Using Reinforcement Learning

The main structure of CoopIHC is a multi-agent decision making model known as a Partially Observable Stochastic Game. Because of that, it is relatively easy to convert a CoopIHC Bundle to other decision-making models. In this example, we cover a transformation to a single-agent decision-making model—known as the Partially Observable Markov Decision Process (POMDP)— which we attempt to solve with an off-the-shelf, model-free, Deep Reinforcement Learning (DRL) algorithm. This will give us a trained policy, which we can then further use as any other policy for an agent.

The steps of this example are:

1. Define the Bundle as usual, where the policy of the agent to be trained has the correct action state but does not have a mechanism to select actions (e.g. random policy).

2. Wrap the bundle in a TrainGym wrapper, making it compatible with the Gym API — a widely used standard in DRL research.

3. Train the agent’s policy (i.e. attempt to solve the underlying POMDP). To do so, a machinery entirely specific to DRL and not CoopIHC is used. We will use Stable-Baselines 3 (SB3) to do so, which may add a few more constraints for step 2.

4. Apply the proper wrapper to make the trained policy compatible with CoopIHC.

A graphical representation of these steps is shown below.

Fig. 3 A complete workflow using Deep RL, where a Bundle is wrapped as a Gym environment, an off-the-shelf learning algorithm is used, and the trained model is wrapped as a policy to be used in CoopIHC.

Note

You are not obliged to use SB3 nor Gym at all, but you may have to code your own set of wrappers if you choose not to do so. The existing code should however be relatively easy to adapt to accommodate other libraries.

Defining the Bundle

We use predefined objects of the pointing problem in CoopIHC-Zoo. The goal in this example is to formulate a user model that is close to real human behavior. To do so, we assume that human behavior is optimal and will seek to maximize rewards. As a result, we obtain the human-like policy by solving a POMDP where the learning algorithm selects actions and receives observations and rewards in return. We start by defining a bundle from the predefined components. This time however, the policy of the user agent is defined as the random policy with action set \(\lbrace -5,-4,\dots{}, 4, 5\). Note the use of the override (override_policy) mechanism.

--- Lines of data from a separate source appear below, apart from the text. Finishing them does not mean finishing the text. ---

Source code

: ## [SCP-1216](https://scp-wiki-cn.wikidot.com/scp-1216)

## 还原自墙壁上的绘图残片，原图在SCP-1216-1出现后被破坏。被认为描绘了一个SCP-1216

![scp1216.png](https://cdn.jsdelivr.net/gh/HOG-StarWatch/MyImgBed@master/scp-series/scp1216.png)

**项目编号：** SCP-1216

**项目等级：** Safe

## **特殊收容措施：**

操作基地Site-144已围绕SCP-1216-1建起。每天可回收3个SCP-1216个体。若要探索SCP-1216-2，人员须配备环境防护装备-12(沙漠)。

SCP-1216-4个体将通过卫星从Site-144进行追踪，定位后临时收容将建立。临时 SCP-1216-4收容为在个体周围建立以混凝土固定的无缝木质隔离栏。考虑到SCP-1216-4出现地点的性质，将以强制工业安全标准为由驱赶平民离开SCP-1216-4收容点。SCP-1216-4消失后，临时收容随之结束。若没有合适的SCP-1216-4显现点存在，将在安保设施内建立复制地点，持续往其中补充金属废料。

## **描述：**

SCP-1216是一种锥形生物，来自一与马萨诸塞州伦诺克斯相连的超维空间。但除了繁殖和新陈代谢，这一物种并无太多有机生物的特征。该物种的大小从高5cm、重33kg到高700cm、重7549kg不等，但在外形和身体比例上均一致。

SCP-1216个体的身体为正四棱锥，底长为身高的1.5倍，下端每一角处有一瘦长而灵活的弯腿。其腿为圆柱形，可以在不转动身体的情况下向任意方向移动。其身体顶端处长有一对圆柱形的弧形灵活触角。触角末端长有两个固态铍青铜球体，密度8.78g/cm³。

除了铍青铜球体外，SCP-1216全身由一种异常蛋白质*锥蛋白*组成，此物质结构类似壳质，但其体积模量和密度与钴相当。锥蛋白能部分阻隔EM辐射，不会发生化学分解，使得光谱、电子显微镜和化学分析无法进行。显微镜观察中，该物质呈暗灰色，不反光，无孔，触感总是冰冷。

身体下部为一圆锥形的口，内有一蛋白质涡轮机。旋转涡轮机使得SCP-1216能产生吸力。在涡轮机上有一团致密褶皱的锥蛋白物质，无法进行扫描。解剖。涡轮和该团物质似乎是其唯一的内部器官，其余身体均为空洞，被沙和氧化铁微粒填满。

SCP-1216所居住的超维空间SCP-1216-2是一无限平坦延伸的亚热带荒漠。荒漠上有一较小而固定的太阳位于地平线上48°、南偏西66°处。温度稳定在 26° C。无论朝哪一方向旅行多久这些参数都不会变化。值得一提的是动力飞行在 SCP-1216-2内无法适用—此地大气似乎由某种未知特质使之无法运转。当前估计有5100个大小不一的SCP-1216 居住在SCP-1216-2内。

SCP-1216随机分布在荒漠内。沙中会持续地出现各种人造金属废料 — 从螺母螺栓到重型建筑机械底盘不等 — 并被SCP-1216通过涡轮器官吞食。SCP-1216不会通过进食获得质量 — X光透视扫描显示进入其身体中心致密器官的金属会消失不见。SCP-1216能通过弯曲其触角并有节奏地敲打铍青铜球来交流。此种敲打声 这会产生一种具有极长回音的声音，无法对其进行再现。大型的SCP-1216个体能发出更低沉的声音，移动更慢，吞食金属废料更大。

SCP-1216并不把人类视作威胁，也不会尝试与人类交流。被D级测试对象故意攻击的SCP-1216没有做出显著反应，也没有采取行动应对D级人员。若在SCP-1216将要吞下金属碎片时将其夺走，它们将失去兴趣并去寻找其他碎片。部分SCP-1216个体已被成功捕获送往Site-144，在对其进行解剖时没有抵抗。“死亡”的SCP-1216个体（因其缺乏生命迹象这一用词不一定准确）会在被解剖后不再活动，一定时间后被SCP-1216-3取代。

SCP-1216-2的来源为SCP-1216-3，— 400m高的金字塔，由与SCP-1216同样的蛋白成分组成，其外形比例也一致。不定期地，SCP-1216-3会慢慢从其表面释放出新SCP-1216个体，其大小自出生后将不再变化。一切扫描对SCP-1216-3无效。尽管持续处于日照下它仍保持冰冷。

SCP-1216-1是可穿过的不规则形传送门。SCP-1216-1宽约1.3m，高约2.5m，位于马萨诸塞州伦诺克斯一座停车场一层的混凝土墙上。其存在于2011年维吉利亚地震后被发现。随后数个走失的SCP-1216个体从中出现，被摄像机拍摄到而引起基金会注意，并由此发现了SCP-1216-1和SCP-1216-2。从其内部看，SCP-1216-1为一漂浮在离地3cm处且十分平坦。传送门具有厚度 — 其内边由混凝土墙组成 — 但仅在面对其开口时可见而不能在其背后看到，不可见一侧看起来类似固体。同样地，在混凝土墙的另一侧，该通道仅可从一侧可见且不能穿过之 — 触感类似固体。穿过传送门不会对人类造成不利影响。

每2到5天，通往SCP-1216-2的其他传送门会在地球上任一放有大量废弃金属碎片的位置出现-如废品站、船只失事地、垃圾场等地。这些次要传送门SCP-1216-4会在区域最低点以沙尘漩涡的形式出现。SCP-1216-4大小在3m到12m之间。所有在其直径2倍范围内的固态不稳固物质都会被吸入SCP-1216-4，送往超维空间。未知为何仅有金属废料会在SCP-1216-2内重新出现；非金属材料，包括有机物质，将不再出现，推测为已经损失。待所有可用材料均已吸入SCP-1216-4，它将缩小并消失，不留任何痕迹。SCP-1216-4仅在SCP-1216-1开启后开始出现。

from coopihc.examples.simplepointing.envs import SimplePointingTask
from coopihc.examples.simplepointing.users import CarefulPointer
from coopihc.examples.simplepointing.assistants import ConstantCDGain


task = SimplePointingTask(gridsize=31, number_of_targets=8)
unitcdgain = ConstantCDGain(1)

# The policy to be trained has the simple action set [-5,-4,-3,-2,-1,0,1,2,3,,4,5]
action_state = State()
action_state["action"] = discrete_array_element(low=-5, high=5)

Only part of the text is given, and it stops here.